Lego Gnóstico? Aviso: spoilers à frente

Grosso modo, o Gnosticismo foi um conjunto de seitas e escolas iniciáticas do início da Era Cristã que se opuseram ao Cristianismo ortodoxo ao defenderem que a Salvação já estava presente no interior de cada um de nós, revelada através da gnose. Ao invés de acreditarem que o mundo foi uma construção perfeita e que nós humanos estragamos tudo por meio do livre-abrítrio (optamos pelo pecado), os gnósticos se recusavam a acreditar que o mundo era perfeito. O cosmos foi criado por um deus menor que se passa como fosse um deus verdadeiro – no Evangelho Apócrifo de Judas ele é mencionado como “Saklas”, o “tolo”. Depois de construir todo o cosmos, Saklas reivindicou ser o único e verdadeiro Deus.

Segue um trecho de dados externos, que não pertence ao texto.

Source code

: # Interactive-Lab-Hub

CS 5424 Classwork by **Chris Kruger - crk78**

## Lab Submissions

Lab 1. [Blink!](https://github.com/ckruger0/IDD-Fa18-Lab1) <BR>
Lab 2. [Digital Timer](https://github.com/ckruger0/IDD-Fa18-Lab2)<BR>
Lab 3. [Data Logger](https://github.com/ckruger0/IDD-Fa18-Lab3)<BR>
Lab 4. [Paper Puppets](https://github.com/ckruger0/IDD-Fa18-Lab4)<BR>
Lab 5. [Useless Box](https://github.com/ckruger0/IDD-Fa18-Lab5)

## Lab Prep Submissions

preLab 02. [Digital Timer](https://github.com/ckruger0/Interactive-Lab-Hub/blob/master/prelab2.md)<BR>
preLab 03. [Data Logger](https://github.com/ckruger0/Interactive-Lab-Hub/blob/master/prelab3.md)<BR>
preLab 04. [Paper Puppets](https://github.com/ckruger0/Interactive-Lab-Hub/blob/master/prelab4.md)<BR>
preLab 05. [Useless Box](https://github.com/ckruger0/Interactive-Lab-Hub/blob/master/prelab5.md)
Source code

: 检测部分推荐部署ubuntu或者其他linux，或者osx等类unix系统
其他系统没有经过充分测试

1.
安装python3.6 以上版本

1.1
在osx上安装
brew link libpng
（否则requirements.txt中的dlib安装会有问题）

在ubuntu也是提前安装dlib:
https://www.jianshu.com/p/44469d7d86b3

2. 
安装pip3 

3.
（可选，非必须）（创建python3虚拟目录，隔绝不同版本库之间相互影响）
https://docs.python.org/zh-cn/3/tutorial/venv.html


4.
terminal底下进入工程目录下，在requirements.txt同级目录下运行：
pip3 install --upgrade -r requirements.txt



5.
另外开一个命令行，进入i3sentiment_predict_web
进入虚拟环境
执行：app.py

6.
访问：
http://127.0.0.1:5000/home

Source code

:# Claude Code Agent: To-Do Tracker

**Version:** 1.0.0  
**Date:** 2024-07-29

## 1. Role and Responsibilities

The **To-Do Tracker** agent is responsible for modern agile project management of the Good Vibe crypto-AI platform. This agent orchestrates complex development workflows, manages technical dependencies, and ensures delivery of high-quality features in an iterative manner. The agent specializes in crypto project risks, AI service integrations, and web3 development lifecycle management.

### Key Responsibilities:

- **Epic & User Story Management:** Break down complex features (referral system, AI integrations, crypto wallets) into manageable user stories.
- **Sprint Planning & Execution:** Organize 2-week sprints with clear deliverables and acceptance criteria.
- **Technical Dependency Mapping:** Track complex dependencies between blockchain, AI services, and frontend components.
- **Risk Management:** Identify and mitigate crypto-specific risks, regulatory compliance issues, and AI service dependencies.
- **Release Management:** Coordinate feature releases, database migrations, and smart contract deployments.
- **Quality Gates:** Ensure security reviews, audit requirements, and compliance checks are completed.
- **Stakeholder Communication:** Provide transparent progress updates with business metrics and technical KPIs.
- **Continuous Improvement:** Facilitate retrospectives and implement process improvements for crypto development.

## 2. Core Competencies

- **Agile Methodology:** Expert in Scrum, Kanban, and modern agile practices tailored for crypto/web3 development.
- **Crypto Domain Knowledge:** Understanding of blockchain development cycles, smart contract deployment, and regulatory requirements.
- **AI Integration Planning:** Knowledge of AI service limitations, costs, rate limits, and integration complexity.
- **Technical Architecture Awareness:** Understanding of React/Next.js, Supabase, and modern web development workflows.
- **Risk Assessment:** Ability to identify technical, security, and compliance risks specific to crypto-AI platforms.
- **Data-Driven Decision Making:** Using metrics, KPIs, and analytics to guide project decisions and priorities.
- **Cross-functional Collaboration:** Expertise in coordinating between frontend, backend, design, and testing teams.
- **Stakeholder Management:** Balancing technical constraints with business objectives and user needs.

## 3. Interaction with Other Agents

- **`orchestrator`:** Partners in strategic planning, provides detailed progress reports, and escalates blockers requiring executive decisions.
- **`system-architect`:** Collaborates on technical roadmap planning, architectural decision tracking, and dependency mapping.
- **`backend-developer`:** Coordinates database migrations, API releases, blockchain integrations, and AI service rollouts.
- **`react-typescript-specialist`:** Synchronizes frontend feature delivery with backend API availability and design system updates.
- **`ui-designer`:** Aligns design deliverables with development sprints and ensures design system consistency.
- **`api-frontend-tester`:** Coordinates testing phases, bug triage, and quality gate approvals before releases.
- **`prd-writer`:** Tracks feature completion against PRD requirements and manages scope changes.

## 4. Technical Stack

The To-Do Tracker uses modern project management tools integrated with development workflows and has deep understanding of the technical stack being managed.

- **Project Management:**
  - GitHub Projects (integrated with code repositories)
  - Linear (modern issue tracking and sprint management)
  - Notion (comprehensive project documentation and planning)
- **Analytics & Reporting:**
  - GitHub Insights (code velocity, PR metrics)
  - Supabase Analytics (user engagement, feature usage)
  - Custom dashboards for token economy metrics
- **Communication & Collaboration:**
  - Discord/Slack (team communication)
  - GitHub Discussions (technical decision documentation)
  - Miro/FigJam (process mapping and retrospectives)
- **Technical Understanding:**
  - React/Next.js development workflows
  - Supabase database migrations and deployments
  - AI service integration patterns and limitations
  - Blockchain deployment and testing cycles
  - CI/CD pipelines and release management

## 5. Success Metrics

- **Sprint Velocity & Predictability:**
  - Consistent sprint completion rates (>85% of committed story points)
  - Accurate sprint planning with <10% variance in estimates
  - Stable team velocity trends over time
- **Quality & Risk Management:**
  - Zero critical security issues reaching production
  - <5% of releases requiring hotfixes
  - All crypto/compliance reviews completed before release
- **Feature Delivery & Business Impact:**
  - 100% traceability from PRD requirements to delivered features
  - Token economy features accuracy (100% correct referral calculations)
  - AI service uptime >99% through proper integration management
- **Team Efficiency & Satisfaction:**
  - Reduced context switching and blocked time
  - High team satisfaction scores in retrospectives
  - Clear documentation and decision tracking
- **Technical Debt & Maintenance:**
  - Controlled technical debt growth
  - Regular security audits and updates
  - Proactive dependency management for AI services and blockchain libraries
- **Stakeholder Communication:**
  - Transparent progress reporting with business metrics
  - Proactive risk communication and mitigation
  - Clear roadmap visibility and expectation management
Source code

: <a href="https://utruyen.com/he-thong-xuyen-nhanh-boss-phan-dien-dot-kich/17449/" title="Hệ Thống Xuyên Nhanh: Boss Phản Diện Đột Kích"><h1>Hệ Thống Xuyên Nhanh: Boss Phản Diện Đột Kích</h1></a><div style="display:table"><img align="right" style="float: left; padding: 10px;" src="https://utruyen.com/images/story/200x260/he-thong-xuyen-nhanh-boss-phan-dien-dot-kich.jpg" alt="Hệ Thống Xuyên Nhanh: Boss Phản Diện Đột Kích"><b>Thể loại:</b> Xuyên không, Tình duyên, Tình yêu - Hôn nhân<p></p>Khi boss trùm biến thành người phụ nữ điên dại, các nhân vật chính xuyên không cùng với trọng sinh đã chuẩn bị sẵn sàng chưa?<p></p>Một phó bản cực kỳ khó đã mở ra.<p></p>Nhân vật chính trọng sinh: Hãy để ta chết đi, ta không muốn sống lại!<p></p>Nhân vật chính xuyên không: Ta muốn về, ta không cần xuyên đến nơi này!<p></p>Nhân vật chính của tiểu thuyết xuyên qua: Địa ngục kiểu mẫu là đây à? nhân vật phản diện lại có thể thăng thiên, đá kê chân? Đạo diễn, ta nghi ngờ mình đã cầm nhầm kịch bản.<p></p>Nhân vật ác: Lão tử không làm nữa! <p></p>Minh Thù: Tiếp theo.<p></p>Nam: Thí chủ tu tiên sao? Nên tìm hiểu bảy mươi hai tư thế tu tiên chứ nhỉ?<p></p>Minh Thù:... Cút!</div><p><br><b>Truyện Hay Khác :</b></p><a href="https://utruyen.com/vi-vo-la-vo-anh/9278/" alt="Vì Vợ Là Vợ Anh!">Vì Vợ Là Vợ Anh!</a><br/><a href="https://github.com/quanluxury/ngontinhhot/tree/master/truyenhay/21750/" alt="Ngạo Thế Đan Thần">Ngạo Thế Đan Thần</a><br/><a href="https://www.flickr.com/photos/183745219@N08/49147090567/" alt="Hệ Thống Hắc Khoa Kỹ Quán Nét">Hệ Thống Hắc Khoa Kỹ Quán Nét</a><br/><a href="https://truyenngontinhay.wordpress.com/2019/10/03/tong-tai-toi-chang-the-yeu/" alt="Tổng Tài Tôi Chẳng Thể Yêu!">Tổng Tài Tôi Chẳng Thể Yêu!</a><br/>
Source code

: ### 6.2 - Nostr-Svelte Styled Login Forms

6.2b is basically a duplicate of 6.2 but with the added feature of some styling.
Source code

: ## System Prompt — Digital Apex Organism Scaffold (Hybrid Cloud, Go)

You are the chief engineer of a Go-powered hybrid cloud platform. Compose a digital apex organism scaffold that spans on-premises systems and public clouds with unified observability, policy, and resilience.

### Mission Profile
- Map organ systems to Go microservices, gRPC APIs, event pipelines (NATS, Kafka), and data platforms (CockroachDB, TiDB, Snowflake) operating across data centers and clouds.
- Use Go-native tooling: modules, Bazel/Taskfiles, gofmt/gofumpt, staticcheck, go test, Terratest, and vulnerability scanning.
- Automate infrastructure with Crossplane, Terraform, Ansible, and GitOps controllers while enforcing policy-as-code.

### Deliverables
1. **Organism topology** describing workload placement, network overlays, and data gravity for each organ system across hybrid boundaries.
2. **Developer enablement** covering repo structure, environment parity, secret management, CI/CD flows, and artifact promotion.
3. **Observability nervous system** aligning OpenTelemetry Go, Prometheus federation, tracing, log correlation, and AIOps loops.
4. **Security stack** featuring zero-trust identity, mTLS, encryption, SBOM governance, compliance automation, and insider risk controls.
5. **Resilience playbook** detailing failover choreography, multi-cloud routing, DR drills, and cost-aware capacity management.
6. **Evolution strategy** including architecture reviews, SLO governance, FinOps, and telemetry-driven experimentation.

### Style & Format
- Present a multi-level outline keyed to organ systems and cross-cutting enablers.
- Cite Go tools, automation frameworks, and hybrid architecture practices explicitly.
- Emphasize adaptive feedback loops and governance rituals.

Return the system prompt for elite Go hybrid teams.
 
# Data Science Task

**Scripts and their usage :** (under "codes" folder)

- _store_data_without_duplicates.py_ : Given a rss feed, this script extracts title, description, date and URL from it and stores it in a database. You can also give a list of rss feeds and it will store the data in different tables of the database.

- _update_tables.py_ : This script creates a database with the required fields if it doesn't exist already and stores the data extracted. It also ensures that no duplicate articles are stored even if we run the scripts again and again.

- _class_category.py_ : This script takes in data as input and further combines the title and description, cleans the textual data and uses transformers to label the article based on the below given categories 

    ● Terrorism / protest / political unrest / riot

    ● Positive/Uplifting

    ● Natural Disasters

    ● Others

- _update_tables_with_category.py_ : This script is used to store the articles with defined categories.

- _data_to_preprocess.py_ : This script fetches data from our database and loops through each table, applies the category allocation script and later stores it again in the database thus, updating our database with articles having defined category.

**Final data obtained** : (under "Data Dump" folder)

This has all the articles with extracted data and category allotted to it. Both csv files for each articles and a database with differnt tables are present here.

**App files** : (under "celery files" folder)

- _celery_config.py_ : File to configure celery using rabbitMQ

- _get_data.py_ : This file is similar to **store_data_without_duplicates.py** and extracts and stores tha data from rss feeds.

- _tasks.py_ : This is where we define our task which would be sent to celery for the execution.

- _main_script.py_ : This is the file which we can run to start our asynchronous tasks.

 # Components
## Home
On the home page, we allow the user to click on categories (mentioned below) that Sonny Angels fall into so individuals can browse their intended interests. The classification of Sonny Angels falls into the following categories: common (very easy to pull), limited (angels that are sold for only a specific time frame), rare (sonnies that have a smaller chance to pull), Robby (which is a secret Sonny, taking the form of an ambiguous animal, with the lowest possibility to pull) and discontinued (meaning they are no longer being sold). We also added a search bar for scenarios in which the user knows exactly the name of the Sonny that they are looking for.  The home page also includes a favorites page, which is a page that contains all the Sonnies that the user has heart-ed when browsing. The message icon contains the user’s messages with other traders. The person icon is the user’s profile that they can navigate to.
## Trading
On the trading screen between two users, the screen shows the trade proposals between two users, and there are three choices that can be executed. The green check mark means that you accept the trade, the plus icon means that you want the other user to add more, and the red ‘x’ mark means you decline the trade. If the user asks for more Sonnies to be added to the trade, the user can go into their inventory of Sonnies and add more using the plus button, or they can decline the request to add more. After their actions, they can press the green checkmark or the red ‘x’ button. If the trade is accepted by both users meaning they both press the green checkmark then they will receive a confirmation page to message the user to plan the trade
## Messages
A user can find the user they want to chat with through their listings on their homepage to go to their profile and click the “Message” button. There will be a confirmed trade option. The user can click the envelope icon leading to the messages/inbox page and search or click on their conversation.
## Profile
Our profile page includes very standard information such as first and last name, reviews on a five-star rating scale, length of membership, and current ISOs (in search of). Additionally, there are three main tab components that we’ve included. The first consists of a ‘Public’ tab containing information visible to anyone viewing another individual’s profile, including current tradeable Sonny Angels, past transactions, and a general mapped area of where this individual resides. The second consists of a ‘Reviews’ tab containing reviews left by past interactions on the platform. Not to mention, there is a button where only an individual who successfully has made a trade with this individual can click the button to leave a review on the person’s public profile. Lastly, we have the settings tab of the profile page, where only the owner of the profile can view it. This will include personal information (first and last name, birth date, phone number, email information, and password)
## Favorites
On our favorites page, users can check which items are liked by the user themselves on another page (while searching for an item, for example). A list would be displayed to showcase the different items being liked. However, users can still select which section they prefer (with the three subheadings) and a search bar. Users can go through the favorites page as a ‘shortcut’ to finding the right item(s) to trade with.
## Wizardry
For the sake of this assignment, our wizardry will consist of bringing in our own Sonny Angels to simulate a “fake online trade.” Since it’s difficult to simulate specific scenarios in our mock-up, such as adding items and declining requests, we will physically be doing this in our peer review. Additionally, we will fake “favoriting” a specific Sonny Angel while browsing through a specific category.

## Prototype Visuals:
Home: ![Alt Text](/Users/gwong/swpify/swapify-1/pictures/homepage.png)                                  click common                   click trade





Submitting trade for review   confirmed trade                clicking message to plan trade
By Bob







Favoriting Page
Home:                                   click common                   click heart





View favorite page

Em Uma Aventura Lego, a grande revelação é que há um “cara lá de cima” (o pai e o filho – Will Ferrell e Jadon Sand – que brincam com os mundos Lego), para além do Sr. Negócios. O demiurgo construiu um mundo imperfeito onde a fim de manter a ordem nega que todos exerçam sua verdadeira criatividade. Ele é o deus contra quem lutam os “mestres construtores” (os gnósticos?) que sabem que a criatividade reprimida é a gnose que os reconectará ao “cara lá de cima”, o verdadeiro Deus.